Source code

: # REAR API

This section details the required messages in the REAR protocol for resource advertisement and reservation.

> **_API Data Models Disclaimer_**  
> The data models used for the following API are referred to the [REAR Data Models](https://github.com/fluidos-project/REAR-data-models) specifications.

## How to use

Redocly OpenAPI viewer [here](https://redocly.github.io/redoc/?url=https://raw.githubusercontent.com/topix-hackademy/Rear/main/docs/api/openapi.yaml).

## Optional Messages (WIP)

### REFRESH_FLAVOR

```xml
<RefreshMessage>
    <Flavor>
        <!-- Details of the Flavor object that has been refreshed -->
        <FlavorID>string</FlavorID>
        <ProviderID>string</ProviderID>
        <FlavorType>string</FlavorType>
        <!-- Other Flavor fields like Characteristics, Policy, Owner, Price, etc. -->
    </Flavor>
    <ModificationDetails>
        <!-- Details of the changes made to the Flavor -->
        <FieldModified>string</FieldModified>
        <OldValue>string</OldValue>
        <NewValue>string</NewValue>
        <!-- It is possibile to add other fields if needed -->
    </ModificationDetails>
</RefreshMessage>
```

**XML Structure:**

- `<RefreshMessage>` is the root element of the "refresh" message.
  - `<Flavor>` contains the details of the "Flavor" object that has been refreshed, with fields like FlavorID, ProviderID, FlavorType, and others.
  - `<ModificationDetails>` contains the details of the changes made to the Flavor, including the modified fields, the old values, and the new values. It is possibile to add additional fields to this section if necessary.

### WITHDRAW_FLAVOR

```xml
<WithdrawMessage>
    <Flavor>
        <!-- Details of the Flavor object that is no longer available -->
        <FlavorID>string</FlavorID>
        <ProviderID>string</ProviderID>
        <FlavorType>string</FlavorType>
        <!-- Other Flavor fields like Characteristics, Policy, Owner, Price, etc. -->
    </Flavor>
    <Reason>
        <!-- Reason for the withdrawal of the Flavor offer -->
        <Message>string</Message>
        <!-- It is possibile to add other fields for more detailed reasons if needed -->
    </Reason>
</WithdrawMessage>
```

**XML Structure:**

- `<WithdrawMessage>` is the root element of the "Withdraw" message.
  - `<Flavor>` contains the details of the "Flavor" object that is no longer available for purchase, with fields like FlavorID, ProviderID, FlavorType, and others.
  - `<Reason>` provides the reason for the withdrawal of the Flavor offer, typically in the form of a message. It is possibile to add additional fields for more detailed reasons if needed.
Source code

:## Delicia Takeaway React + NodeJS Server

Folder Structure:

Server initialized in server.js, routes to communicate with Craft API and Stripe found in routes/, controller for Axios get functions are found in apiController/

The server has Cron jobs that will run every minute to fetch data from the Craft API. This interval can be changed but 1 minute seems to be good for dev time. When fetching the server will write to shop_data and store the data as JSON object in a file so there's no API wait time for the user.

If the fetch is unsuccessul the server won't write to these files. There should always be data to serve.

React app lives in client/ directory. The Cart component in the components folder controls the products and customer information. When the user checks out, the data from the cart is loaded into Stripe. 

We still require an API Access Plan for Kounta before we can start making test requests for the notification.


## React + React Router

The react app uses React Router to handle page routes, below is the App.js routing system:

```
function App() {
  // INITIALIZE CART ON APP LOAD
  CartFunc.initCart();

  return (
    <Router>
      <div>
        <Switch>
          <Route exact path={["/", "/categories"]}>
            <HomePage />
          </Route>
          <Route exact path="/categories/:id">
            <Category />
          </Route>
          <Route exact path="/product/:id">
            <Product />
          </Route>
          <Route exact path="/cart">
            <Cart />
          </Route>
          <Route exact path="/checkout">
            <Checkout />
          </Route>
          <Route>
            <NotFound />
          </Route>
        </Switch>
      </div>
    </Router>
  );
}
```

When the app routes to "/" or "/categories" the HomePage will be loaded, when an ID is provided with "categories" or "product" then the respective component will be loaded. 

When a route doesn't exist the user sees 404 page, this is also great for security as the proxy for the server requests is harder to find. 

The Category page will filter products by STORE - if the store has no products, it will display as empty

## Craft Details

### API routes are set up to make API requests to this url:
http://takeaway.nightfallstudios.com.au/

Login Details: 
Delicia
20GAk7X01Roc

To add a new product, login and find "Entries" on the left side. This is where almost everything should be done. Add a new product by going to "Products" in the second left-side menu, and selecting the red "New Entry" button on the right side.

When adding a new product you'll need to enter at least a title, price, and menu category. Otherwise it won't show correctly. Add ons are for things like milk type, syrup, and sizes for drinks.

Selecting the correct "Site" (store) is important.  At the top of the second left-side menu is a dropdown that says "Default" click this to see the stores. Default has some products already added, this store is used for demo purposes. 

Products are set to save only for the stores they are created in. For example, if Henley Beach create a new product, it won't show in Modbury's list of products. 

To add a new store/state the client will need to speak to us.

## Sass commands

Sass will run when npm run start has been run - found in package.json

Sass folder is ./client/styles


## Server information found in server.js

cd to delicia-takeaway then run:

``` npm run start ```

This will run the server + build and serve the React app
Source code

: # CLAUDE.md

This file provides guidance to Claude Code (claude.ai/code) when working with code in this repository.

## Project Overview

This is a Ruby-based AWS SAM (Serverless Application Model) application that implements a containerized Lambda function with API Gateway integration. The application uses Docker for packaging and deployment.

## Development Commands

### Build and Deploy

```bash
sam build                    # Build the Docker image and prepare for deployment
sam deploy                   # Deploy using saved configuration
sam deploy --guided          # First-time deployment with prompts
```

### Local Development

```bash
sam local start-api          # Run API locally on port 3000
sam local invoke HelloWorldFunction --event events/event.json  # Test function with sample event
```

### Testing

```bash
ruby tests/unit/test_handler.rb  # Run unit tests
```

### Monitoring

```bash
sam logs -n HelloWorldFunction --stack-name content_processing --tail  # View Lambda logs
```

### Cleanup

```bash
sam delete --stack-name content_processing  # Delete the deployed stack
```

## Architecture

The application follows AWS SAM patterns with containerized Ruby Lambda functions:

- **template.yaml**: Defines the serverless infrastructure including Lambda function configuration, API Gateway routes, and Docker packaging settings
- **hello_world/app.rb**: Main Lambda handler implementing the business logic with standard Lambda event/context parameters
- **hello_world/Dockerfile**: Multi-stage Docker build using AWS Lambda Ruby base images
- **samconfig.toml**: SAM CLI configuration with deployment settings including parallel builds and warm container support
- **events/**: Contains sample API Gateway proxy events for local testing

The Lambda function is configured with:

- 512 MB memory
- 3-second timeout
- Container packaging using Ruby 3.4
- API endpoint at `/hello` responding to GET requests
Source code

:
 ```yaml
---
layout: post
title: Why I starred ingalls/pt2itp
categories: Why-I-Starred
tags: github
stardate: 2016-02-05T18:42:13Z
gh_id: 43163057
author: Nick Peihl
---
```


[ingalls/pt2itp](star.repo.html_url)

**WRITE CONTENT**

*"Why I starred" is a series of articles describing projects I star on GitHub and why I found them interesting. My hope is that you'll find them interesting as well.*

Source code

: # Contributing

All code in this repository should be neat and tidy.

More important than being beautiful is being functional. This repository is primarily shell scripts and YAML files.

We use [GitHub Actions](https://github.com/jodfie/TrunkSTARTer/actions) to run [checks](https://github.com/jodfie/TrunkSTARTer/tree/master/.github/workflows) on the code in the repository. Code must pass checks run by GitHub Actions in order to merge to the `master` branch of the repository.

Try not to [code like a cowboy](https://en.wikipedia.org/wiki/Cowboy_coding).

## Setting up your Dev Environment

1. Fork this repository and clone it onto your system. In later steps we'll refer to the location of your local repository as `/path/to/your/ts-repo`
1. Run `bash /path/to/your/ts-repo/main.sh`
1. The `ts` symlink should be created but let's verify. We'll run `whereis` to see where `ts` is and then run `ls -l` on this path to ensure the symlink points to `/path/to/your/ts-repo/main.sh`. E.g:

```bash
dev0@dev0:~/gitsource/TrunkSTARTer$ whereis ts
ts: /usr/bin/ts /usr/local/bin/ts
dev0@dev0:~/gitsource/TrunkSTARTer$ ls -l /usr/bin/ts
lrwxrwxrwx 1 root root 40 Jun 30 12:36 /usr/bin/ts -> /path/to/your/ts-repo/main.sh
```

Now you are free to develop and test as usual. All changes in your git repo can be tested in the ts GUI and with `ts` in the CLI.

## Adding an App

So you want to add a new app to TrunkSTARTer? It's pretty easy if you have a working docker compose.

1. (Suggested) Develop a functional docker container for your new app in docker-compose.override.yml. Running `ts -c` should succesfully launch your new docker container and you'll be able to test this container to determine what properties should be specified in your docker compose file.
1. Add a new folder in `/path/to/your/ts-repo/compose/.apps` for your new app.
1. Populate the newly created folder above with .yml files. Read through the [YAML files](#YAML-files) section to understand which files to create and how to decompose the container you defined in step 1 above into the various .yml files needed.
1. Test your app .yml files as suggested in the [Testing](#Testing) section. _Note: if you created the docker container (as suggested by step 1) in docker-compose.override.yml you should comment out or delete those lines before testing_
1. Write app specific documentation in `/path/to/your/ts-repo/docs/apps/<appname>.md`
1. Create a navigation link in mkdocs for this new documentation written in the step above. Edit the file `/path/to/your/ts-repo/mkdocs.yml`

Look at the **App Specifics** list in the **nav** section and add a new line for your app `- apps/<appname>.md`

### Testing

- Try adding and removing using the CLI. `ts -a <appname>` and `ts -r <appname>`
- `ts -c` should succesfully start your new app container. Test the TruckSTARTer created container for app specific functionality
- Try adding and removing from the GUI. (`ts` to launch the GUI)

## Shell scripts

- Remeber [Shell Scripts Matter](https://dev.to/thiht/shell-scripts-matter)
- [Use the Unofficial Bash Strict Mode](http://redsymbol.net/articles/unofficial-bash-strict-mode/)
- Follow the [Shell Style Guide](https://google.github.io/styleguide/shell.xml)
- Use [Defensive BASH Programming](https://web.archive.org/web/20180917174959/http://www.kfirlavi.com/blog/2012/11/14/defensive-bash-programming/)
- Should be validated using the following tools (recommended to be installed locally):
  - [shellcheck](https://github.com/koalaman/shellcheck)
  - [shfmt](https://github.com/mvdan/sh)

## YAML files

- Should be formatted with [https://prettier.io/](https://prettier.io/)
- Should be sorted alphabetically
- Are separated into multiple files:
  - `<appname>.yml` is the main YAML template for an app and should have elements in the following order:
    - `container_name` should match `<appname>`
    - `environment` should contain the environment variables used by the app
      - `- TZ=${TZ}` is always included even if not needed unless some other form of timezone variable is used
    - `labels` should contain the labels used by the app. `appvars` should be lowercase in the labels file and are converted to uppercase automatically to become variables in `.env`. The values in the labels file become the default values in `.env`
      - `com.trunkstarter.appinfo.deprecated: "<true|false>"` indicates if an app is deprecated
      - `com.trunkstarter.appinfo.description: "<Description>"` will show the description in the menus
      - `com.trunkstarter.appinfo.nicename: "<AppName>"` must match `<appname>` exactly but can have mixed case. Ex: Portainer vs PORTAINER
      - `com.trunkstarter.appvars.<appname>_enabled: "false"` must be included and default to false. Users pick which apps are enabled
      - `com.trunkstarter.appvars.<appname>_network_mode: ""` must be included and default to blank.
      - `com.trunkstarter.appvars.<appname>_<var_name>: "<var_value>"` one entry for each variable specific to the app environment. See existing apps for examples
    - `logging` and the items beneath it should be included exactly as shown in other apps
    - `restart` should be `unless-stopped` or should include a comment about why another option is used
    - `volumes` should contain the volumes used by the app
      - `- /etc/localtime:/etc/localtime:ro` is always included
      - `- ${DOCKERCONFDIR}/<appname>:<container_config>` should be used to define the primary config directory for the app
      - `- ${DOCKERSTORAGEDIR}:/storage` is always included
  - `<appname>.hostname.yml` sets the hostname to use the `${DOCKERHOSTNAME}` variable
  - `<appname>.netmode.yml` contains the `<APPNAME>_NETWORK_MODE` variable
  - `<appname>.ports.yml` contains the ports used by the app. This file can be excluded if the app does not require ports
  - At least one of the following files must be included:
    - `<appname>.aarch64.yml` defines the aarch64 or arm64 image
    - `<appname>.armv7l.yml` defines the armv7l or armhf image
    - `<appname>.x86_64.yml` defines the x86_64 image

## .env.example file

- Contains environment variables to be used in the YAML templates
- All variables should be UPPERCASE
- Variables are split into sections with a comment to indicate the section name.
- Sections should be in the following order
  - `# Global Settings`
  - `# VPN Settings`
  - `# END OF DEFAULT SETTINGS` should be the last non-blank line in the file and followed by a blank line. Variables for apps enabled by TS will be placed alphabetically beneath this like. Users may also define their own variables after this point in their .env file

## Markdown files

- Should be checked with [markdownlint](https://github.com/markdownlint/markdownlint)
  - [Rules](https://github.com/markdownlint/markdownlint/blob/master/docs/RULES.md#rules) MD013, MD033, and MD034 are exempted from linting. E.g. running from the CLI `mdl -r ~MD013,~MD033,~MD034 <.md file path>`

───

● Task statement
What you give back should be only the lines of the records above, starting at the line with "## Shell scripts" and ending at the line with "- Should be validated", restated word for word.

● Written solution
## Shell scripts

- Remeber [Shell Scripts Matter](https://dev.to/thiht/shell-scripts-matter)
- [Use the Unofficial Bash Strict Mode](http://redsymbol.net/articles/unofficial-bash-strict-mode/)
- Follow the [Shell Style Guide](https://google.github.io/styleguide/shell.xml)
- Use [Defensive BASH Programming](https://web.archive.org/web/20180917174959/http://www.kfirlavi.com/blog/2012/11/14/defensive-bash-programming/)
- Should be validated using the following tools (recommended to be installed locally):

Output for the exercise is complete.